§ **EXERCISE**: Using the listing below, print exactly everything from the line with "php artisan test" down to the line with "us improve docs/tests.", both included, and nothing more.

EXTRACTED MATERIAL START

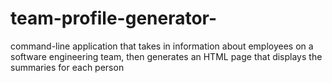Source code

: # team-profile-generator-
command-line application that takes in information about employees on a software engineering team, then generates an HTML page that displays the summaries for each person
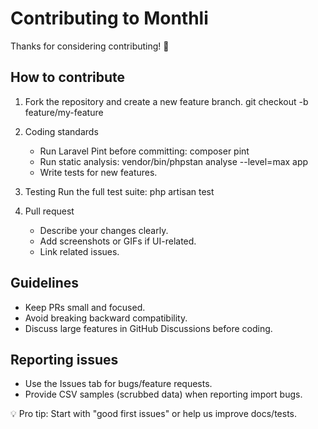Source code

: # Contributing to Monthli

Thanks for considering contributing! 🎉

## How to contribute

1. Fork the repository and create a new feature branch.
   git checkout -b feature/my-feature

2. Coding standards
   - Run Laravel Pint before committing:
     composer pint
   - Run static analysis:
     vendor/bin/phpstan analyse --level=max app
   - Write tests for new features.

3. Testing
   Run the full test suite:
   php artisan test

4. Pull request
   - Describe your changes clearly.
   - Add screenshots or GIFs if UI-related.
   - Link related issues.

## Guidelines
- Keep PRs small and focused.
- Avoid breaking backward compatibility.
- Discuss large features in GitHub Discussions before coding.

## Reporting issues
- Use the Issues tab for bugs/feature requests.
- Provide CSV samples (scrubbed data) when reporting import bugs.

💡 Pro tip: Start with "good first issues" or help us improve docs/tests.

EXTRACTED MATERIAL END
EXTRACTED MATERIAL START

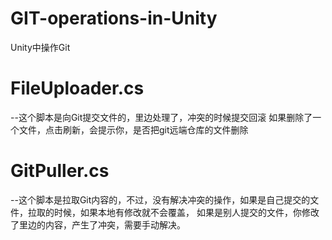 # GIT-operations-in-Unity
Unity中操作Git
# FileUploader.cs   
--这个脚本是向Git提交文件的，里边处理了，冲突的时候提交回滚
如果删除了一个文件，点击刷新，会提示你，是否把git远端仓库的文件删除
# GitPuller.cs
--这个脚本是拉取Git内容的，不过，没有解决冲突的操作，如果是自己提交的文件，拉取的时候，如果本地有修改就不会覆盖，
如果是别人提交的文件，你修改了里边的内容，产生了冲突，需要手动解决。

EXTRACTED MATERIAL END

§ **RESPONSE FOR THIS EXERCISE**:
   php artisan test

4. Pull request
   - Describe your changes clearly.
   - Add screenshots or GIFs if UI-related.
   - Link related issues.

## Guidelines
- Keep PRs small and focused.
- Avoid breaking backward compatibility.
- Discuss large features in GitHub Discussions before coding.

## Reporting issues
- Use the Issues tab for bugs/feature requests.
- Provide CSV samples (scrubbed data) when reporting import bugs.

💡 Pro tip: Start with "good first issues" or help us improve docs/tests.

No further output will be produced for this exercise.